Extracted records ▸
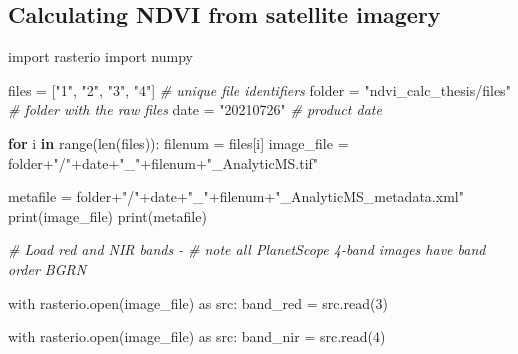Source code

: \documentclass[12pt,twoside]{reedthesis}
\newenvironment{Shaded}{\begin{snugshade}}{\end{snugshade}}
\newcommand{\CommentTok}[1]{\textcolor[rgb]{0.56,0.35,0.01}{\textit{#1}}}
\newcommand{\ControlFlowTok}[1]{\textcolor[rgb]{0.13,0.29,0.53}{\textbf{#1}}}
\newcommand{\DecValTok}[1]{\textcolor[rgb]{0.00,0.00,0.81}{#1}}
\newcommand{\FunctionTok}[1]{\textcolor[rgb]{0.00,0.00,0.00}{#1}}
\newcommand{\NormalTok}[1]{#1}
\newcommand{\OtherTok}[1]{\textcolor[rgb]{0.56,0.35,0.01}{#1}}
\newcommand{\SpecialCharTok}[1]{\textcolor[rgb]{0.00,0.00,0.00}{#1}}
\newcommand{\StringTok}[1]{\textcolor[rgb]{0.31,0.60,0.02}{#1}}
\begin{document}
\hypertarget{calculating-ndvi-from-satellite-imagery}{%
\subsection*{Calculating NDVI from satellite imagery}\label{calculating-ndvi-from-satellite-imagery}}

\footnotesize
\begin{Shaded}
\begin{Highlighting}[]
\NormalTok{import rasterio}
\NormalTok{import numpy}

\NormalTok{files }\OtherTok{=}\NormalTok{ [}\StringTok{"1"}\NormalTok{, }\StringTok{"2"}\NormalTok{, }\StringTok{"3"}\NormalTok{, }\StringTok{"4"}\NormalTok{] }\CommentTok{\# unique file identifiers}
\NormalTok{folder }\OtherTok{=} \StringTok{"ndvi\_calc\_thesis/files"} \CommentTok{\# folder with the raw files}
\NormalTok{date }\OtherTok{=} \StringTok{"20210726"} \CommentTok{\# product date}


\ControlFlowTok{for}\NormalTok{ i }\ControlFlowTok{in} \FunctionTok{range}\NormalTok{(}\FunctionTok{len}\NormalTok{(files))}\SpecialCharTok{:}
\NormalTok{    filenum }\OtherTok{=}\NormalTok{ files[i]}
\NormalTok{    image\_file }\OtherTok{=}\NormalTok{ folder}\SpecialCharTok{+}\StringTok{"/"}\SpecialCharTok{+}\NormalTok{date}\SpecialCharTok{+}\StringTok{"\_"}\SpecialCharTok{+}\NormalTok{filenum}\SpecialCharTok{+}\StringTok{"\_AnalyticMS.tif"}

\NormalTok{    metafile }\OtherTok{=}\NormalTok{ folder}\SpecialCharTok{+}\StringTok{"/"}\SpecialCharTok{+}\NormalTok{date}\SpecialCharTok{+}\StringTok{"\_"}\SpecialCharTok{+}\NormalTok{filenum}\SpecialCharTok{+}\StringTok{"\_AnalyticMS\_metadata.xml"}
    \FunctionTok{print}\NormalTok{(image\_file)}
    \FunctionTok{print}\NormalTok{(metafile)}

    \CommentTok{\# Load red and NIR bands {-} }
    \CommentTok{\# note all PlanetScope 4{-}band images have band order BGRN}

\NormalTok{    with }\FunctionTok{rasterio.open}\NormalTok{(image\_file) as src}\SpecialCharTok{:}
\NormalTok{        band\_red }\OtherTok{=} \FunctionTok{src.read}\NormalTok{(}\DecValTok{3}\NormalTok{)}

\NormalTok{    with }\FunctionTok{rasterio.open}\NormalTok{(image\_file) as src}\SpecialCharTok{:}
\NormalTok{        band\_nir }\OtherTok{=} \FunctionTok{src.read}\NormalTok{(}\DecValTok{4}\NormalTok{)}


\end{Highlighting}
\end{Shaded}
\end{document}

Problem description ▸ In the data above, each line holding "print" is to be found and copied.

Written reply ▸
    \FunctionTok{print}\NormalTok{(image\_file)}
    \FunctionTok{print}\NormalTok{(metafile)}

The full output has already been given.